**Prompt**
Return the records in full, exactly as given.

::::::

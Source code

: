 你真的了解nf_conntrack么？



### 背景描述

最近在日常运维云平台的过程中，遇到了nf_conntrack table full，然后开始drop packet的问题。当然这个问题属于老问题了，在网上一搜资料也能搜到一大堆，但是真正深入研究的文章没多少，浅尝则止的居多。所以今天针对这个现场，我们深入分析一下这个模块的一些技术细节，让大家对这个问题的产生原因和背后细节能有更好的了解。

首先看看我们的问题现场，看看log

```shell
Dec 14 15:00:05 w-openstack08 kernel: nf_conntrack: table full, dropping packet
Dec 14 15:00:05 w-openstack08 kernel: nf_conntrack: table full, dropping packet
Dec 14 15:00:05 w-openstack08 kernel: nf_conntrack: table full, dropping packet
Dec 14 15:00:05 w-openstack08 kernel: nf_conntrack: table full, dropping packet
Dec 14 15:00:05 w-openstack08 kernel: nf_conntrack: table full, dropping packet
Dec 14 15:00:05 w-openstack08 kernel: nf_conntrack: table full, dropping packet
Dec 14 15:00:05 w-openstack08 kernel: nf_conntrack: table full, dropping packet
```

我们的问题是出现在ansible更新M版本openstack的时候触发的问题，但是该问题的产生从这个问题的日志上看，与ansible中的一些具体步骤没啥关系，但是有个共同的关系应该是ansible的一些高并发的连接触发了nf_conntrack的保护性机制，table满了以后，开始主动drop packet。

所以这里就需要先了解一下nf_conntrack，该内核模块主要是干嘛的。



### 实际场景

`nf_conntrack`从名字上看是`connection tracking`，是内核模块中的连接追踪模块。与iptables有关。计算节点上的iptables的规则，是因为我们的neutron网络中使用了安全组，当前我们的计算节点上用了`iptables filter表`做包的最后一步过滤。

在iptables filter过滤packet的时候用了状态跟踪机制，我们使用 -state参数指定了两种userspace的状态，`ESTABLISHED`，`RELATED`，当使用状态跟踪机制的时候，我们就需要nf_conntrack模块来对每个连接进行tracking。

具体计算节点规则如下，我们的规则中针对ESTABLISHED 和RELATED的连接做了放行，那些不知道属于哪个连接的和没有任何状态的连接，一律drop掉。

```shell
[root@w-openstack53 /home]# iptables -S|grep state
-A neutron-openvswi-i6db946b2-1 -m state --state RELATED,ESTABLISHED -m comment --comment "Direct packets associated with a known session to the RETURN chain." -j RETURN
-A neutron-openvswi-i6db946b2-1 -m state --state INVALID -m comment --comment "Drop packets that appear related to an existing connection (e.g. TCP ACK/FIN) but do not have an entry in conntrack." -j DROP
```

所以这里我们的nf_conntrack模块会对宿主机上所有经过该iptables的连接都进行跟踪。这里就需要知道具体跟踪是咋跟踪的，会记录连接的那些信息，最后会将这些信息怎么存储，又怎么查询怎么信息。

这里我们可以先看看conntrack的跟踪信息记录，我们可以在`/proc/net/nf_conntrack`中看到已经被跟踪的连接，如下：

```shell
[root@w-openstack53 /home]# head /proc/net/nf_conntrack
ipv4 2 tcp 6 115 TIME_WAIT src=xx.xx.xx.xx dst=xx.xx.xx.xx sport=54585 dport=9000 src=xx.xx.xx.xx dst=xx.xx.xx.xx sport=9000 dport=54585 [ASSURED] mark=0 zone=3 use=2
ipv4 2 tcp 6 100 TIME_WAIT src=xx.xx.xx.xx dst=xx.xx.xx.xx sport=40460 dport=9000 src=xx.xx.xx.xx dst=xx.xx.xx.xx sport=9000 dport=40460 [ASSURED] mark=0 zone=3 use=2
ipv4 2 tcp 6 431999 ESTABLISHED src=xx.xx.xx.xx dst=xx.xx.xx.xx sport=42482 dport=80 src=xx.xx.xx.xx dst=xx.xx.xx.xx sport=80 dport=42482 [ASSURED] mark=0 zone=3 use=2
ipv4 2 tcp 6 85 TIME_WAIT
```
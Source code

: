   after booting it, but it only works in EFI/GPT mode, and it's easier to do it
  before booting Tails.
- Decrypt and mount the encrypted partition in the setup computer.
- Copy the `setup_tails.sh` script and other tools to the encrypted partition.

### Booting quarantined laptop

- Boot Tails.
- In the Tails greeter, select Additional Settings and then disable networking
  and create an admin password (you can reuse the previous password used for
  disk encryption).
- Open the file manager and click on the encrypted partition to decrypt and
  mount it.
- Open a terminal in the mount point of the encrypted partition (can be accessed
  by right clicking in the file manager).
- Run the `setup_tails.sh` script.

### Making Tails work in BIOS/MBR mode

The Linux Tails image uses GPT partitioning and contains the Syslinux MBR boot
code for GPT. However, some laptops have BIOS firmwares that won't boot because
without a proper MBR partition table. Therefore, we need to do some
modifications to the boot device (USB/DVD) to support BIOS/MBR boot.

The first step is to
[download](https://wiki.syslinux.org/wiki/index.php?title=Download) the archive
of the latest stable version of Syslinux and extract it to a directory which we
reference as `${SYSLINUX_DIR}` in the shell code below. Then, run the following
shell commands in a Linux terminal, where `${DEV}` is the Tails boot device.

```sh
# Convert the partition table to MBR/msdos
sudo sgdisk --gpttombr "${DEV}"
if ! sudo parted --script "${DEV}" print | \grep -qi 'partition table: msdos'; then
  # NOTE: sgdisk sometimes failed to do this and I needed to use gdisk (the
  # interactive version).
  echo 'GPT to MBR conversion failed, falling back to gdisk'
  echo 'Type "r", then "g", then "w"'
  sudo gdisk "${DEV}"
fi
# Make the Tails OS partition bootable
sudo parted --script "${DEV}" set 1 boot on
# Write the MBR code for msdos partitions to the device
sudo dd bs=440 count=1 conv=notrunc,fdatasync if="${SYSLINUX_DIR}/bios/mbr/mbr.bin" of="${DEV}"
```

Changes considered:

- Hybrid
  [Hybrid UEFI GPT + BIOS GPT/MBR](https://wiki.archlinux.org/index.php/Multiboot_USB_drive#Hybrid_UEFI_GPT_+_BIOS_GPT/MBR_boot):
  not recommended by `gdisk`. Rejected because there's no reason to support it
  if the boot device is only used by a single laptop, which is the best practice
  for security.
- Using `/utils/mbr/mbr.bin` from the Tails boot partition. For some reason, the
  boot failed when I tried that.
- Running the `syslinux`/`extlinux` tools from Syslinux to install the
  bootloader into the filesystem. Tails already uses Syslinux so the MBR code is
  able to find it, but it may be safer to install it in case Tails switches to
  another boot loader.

::::::

**Written answer**
Source code

: 你真的了解nf_conntrack么？



### 背景描述

最近在日常运维云平台的过程中，遇到了nf_conntrack table full，然后开始drop packet的问题。当然这个问题属于老问题了，在网上一搜资料也能搜到一大堆，但是真正深入研究的文章没多少，浅尝则止的居多。所以今天针对这个现场，我们深入分析一下这个模块的一些技术细节，让大家对这个问题的产生原因和背后细节能有更好的了解。

首先看看我们的问题现场，看看log

```shell
Dec 14 15:00:05 w-openstack08 kernel: nf_conntrack: table full, dropping packet
Dec 14 15:00:05 w-openstack08 kernel: nf_conntrack: table full, dropping packet
Dec 14 15:00:05 w-openstack08 kernel: nf_conntrack: table full, dropping packet
Dec 14 15:00:05 w-openstack08 kernel: nf_conntrack: table full, dropping packet
Dec 14 15:00:05 w-openstack08 kernel: nf_conntrack: table full, dropping packet
Dec 14 15:00:05 w-openstack08 kernel: nf_conntrack: table full, dropping packet
Dec 14 15:00:05 w-openstack08 kernel: nf_conntrack: table full, dropping packet
```

我们的问题是出现在ansible更新M版本openstack的时候触发的问题，但是该问题的产生从这个问题的日志上看，与ansible中的一些具体步骤没啥关系，但是有个共同的关系应该是ansible的一些高并发的连接触发了nf_conntrack的保护性机制，table满了以后，开始主动drop packet。

所以这里就需要先了解一下nf_conntrack，该内核模块主要是干嘛的。



### 实际场景

`nf_conntrack`从名字上看是`connection tracking`，是内核模块中的连接追踪模块。与iptables有关。计算节点上的iptables的规则，是因为我们的neutron网络中使用了安全组，当前我们的计算节点上用了`iptables filter表`做包的最后一步过滤。

在iptables filter过滤packet的时候用了状态跟踪机制，我们使用 -state参数指定了两种userspace的状态，`ESTABLISHED`，`RELATED`，当使用状态跟踪机制的时候，我们就需要nf_conntrack模块来对每个连接进行tracking。

具体计算节点规则如下，我们的规则中针对ESTABLISHED 和RELATED的连接做了放行，那些不知道属于哪个连接的和没有任何状态的连接，一律drop掉。

```shell
[root@w-openstack53 /home]# iptables -S|grep state
-A neutron-openvswi-i6db946b2-1 -m state --state RELATED,ESTABLISHED -m comment --comment "Direct packets associated with a known session to the RETURN chain." -j RETURN
-A neutron-openvswi-i6db946b2-1 -m state --state INVALID -m comment --comment "Drop packets that appear related to an existing connection (e.g. TCP ACK/FIN) but do not have an entry in conntrack." -j DROP
```

所以这里我们的nf_conntrack模块会对宿主机上所有经过该iptables的连接都进行跟踪。这里就需要知道具体跟踪是咋跟踪的，会记录连接的那些信息，最后会将这些信息怎么存储，又怎么查询怎么信息。

这里我们可以先看看conntrack的跟踪信息记录，我们可以在`/proc/net/nf_conntrack`中看到已经被跟踪的连接，如下：

```shell
[root@w-openstack53 /home]# head /proc/net/nf_conntrack
ipv4 2 tcp 6 115 TIME_WAIT src=xx.xx.xx.xx dst=xx.xx.xx.xx sport=54585 dport=9000 src=xx.xx.xx.xx dst=xx.xx.xx.xx sport=9000 dport=54585 [ASSURED] mark=0 zone=3 use=2
ipv4 2 tcp 6 100 TIME_WAIT src=xx.xx.xx.xx dst=xx.xx.xx.xx sport=40460 dport=9000 src=xx.xx.xx.xx dst=xx.xx.xx.xx sport=9000 dport=40460 [ASSURED] mark=0 zone=3 use=2
ipv4 2 tcp 6 431999 ESTABLISHED src=xx.xx.xx.xx dst=xx.xx.xx.xx sport=42482 dport=80 src=xx.xx.xx.xx dst=xx.xx.xx.xx sport=80 dport=42482 [ASSURED] mark=0 zone=3 use=2
ipv4 2 tcp 6 85 TIME_WAIT
```
Source code

:   after booting it, but it only works in EFI/GPT mode, and it's easier to do it
  before booting Tails.
- Decrypt and mount the encrypted partition in the setup computer.
- Copy the `setup_tails.sh` script and other tools to the encrypted partition.

### Booting quarantined laptop

- Boot Tails.
- In the Tails greeter, select Additional Settings and then disable networking
  and create an admin password (you can reuse the previous password used for
  disk encryption).
- Open the file manager and click on the encrypted partition to decrypt and
  mount it.
- Open a terminal in the mount point of the encrypted partition (can be accessed
  by right clicking in the file manager).
- Run the `setup_tails.sh` script.

### Making Tails work in BIOS/MBR mode

The Linux Tails image uses GPT partitioning and contains the Syslinux MBR boot
code for GPT. However, some laptops have BIOS firmwares that won't boot because
without a proper MBR partition table. Therefore, we need to do some
modifications to the boot device (USB/DVD) to support BIOS/MBR boot.

The first step is to
[download](https://wiki.syslinux.org/wiki/index.php?title=Download) the archive
of the latest stable version of Syslinux and extract it to a directory which we
reference as `${SYSLINUX_DIR}` in the shell code below. Then, run the following
shell commands in a Linux terminal, where `${DEV}` is the Tails boot device.

```sh
# Convert the partition table to MBR/msdos
sudo sgdisk --gpttombr "${DEV}"
if ! sudo parted --script "${DEV}" print | \grep -qi 'partition table: msdos'; then
  # NOTE: sgdisk sometimes failed to do this and I needed to use gdisk (the
  # interactive version).
  echo 'GPT to MBR conversion failed, falling back to gdisk'
  echo 'Type "r", then "g", then "w"'
  sudo gdisk "${DEV}"
fi
# Make the Tails OS partition bootable
sudo parted --script "${DEV}" set 1 boot on
# Write the MBR code for msdos partitions to the device
sudo dd bs=440 count=1 conv=notrunc,fdatasync if="${SYSLINUX_DIR}/bios/mbr/mbr.bin" of="${DEV}"
```

Changes considered:

- Hybrid
  [Hybrid UEFI GPT + BIOS GPT/MBR](https://wiki.archlinux.org/index.php/Multiboot_USB_drive#Hybrid_UEFI_GPT_+_BIOS_GPT/MBR_boot):
  not recommended by `gdisk`. Rejected because there's no reason to support it
  if the boot device is only used by a single laptop, which is the best practice
  for security.
- Using `/utils/mbr/mbr.bin` from the Tails boot partition. For some reason, the
  boot failed when I tried that.
- Running the `syslinux`/`extlinux` tools from Syslinux to install the
  bootloader into the filesystem. Tails already uses Syslinux so the MBR code is
  able to find it, but it may be safer to install it in case Tails switches to
  another boot loader.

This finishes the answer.